The Standard (St. Catharines)

DOWNTOWN’S DOWNTURN

Longtime merchants could see the fall coming Part 2 of our five-part series

- GRANT LAFLECHE AND KARENA WALTER STANDARD STAFF

People didn’t just come in to shop. You came to visit with your friends or talk about what was happening in the community.” Frank Coy

Frank Coy is surrounded by the past.

It’s been 25 years since his name was synonymous with a vibrant business community in downtown St. Catharines. Twenty-five years since the downtown many remember, as its glorious heyday came to an end.

There is a large glass cabinet in Coy’s living room filled with carefully hand-painted toy soldiers — redcoats standing at the ready to defend king and country.

On the facing wall is a faded Coy Bros. calendar, featuring art more in keeping with the era of Norman Rockwell than anything found in popular art in 2016. Beneath it hangs an old metre stick, marked with the name Coy Bros.

And under that is a drawing of what was — the two-storey, red brick building that for 140 years was the home of Coy Bros., a popular hardware store and keystone business in the downtown.

“Those were great years,” Frank Coy said. “Christmas time was really special.
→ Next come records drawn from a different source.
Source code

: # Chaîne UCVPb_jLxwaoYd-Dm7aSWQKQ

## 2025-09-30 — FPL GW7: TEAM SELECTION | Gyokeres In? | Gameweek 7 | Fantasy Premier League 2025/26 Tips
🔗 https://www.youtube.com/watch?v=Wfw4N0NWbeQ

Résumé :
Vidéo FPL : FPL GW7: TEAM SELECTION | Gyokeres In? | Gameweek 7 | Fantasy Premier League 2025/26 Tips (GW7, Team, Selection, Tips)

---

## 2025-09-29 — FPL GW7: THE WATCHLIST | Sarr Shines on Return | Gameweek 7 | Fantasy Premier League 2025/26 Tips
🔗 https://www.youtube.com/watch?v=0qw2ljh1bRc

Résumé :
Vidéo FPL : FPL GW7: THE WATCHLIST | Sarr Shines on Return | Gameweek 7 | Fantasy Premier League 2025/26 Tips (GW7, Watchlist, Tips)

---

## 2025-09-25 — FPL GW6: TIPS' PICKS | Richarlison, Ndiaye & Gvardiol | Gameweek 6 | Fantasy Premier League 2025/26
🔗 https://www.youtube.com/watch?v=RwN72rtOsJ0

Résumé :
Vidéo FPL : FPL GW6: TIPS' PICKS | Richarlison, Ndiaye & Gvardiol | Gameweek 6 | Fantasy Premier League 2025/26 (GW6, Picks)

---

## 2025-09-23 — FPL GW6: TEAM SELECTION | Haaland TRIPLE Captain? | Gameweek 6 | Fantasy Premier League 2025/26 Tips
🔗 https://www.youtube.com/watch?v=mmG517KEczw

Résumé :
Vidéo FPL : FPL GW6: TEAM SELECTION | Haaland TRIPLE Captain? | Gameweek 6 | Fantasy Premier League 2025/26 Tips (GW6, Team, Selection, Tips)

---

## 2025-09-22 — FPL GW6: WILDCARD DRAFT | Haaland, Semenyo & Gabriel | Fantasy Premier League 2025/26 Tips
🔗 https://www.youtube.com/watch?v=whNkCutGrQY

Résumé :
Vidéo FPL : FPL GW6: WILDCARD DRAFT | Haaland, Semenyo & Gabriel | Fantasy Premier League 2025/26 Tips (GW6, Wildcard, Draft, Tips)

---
So many people were shopping downtown, coming and going from the store. It really was something.”

Coy Bros. was more than just a store. Employees were like family, working at the store for 50 years or more.

It was also a community hub. A place for neighbours to catch up.

“People didn’t just come in to shop. You came to visit with your friends or talk about what was happening in the community,” said Coy, who ran the store with his wife Gail Coy

The store was Coy’s life, as it had been for his father and his father’s father. It carried as much of the family’s history as the blood in his veins.

The secret to Coy Bros.’ longevity was a prognostic­ation of the commercial variety. At its heart it was a hardware store, but the family was always on the hunt for the things customers wanted.

What could they put on their shelves that people wanted to buy but could not be easily found elsewhere?

So the store expanded from hardware into a mini-superstore that included housewares, toys, clothes, a wedding registry and other items. “We were very proud of that,” Coy said. “We spent a lot of time really working hard at it, and we really enjoyed it.”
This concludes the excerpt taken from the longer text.